Big Brother Brasil 5 was the fifth season of Big Brother Brasil which premiered January 10, 2005 with the season finale airing March 29, 2005 on the Rede Globo television network.

The show was produced by Endemol Globo and presented by news reporter Pedro Bial and directed by Jose Bonifacio Brasil de Oliveira. The prize award was R$1 million without tax allowances.

The winner was 30-year-old college professor Jean Wyllys from Alagoinhas, Bahia. He was the first housemate to come out during the show.

Overview
There were fourteen housemates competing for the grand prize. The season lasted 79 days, a decrease of almost one week over the previous season. The season introduced the Z$ Estaleca (currency of the house). For the first time since the first season, the Finale Night featured a Final Three rather than a Final Two.
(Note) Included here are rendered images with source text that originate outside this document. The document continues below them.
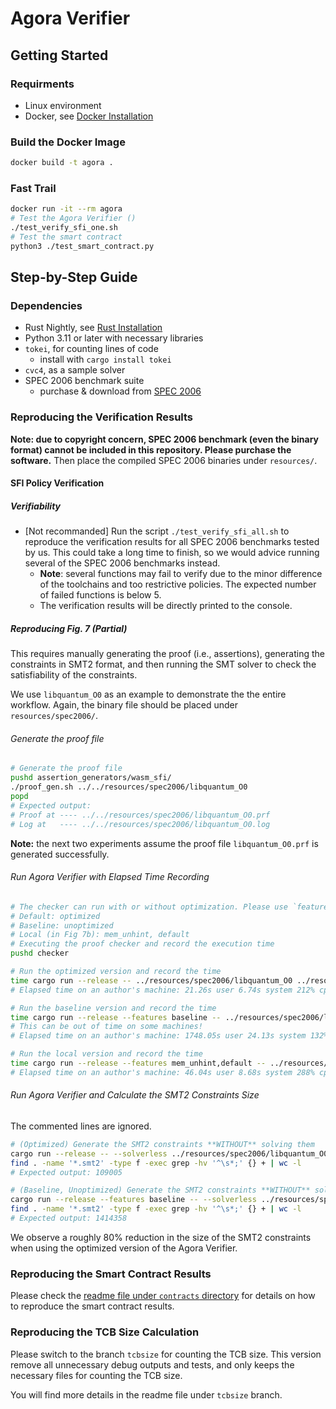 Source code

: # Agora Verifier

## Getting Started

### Requirments

- Linux environment
- Docker, see [Docker Installation](https://docs.docker.com/get-docker/)

### Build the Docker Image

```bash
docker build -t agora .
```

### Fast Trail

```bash
docker run -it --rm agora
# Test the Agora Verifier ()
./test_verify_sfi_one.sh
# Test the smart contract
python3 ./test_smart_contract.py
```

## Step-by-Step Guide

### Dependencies

- Rust Nightly, see [Rust Installation](https://www.rust-lang.org/tools/install)
- Python 3.11 or later with necessary libraries
- `tokei`, for counting lines of code
  - install with `cargo install tokei`
- `cvc4`, as a sample solver
- SPEC 2006 benchmark suite
  - purchase & download from [SPEC 2006](https://www.spec.org/cpu2006/)

### Reproducing the Verification Results

**Note: due to copyright concern, SPEC 2006 benchmark (even the binary format) cannot be included in this repository. Please purchase the software.** Then place the compiled SPEC 2006 binaries under `resources/`.

#### SFI Policy Verification

##### Verifiability

- [Not recommanded] Run the script `./test_verify_sfi_all.sh` to reproduce the verification results for all SPEC 2006 benchmarks tested by us. This could take a long time to finish, so we would advice running several of the SPEC 2006 benchmarks instead.
  - **Note**: several functions may fail to verify due to the minor difference of the toolchains and too restrictive policies. The expected number of failed functions is below 5.
  - The verification results will be directly printed to the console.

##### Reproducing Fig. 7 (Partial)

This requires manually generating the proof (i.e., assertions), generating the constraints in SMT2 format, and then running the SMT solver to check the satisfiability of the constraints.

We use `libquantum_O0` as an example to demonstrate the the entire workflow. Again, the binary file should be placed under `resources/spec2006/`.


###### Generate the proof file

```sh
# Generate the proof file
pushd assertion_generators/wasm_sfi/
./proof_gen.sh ../../resources/spec2006/libquantum_O0 
popd
# Expected output:
# Proof at ---- ../../resources/spec2006/libquantum_O0.prf
# Log at   ---- ../../resources/spec2006/libquantum_O0.log
```

**Note:** the next two experiments assume the proof file `libquantum_O0.prf` is generated successfully.

###### Run Agora Verifier with Elapsed Time Recording

```sh
# The checker can run with or without optimization. Please use `features` in Rust to enable or disable the optimization.
# Default: optimized
# Baseline: unoptimized
# Local (in Fig 7b): mem_unhint, default
# Executing the proof checker and record the execution time
pushd checker

# Run the optimized version and record the time
time cargo run --release -- ../resources/spec2006/libquantum_O0 ../resources/spec2006/libquantum_O0.prf
# Elapsed time on an author's machine: 21.26s user 6.74s system 212% cpu 13.195 total

# Run the baseline version and record the time
time cargo run --release --features baseline -- ../resources/spec2006/libquantum_O0 ../resources/spec2006/libquantum_O0.prf
# This can be out of time on some machines!
# Elapsed time on an author's machine: 1748.05s user 24.13s system 132% cpu 22:18.37 total

# Run the local version and record the time
time cargo run --release --features mem_unhint,default -- ../resources/spec2006/libquantum_O0 ../resources/spec2006/libquantum_O0.prf
# Elapsed time on an author's machine: 46.04s user 8.68s system 288% cpu 18.945 total
```

###### Run Agora Verifier and Calculate the SMT2 Constraints Size

The commented lines are ignored.

```sh
# (Optimized) Generate the SMT2 constraints **WITHOUT** solving them
cargo run --release -- --solverless ../resources/spec2006/libquantum_O0 ../resources/spec2006/libquantum_O0.prf
find . -name '*.smt2' -type f -exec grep -hv '^\s*;' {} + | wc -l
# Expected output: 109005

# (Baseline, Unoptimized) Generate the SMT2 constraints **WITHOUT** solving them
cargo run --release --features baseline -- --solverless ../resources/spec2006/libquantum_O0 ../resources/spec2006/libquantum_O0.prf
find . -name '*.smt2' -type f -exec grep -hv '^\s*;' {} + | wc -l
# Expected output: 1414358
```

We observe a roughly 80% reduction in the size of the SMT2 constraints when using the optimized version of the Agora Verifier.

### Reproducing the Smart Contract Results

Please check the [readme file under `contracts` directory](./contracts/README.md) for details on how to reproduce the smart contract results.

### Reproducing the TCB Size Calculation

Please switch to the branch `tcbsize` for counting the TCB size. This version remove all unnecessary debug outputs and tests, and only keeps the necessary files for counting the TCB size.

You will find more details in the readme file under `tcbsize` branch.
Aline Cristina is the currently tied with Big Brother Spain 11's Nagore for the highest eviction percentage in the world, 95%.

Reunion Show
The reunion was hosted by Pedro Bial and aired on April 3, 2005. All the housemates, except Marielza, attended. Tati Pink ended up winning the "Big Boss Prize" which awarded a new Fiat Stilo. She won over Marcos with 76% of the fans' vote. This was the last season that air a reunion.

After the Show
Grazielli Massafera became a very popular celebrity and starred in a 2006 Rede Globo's prime-time soap opera entitled Páginas da Vida. She also starred another soap-operas like Desejo Proibido, Negócio da China (protagonist) and Tempos Modernos (main antagonist).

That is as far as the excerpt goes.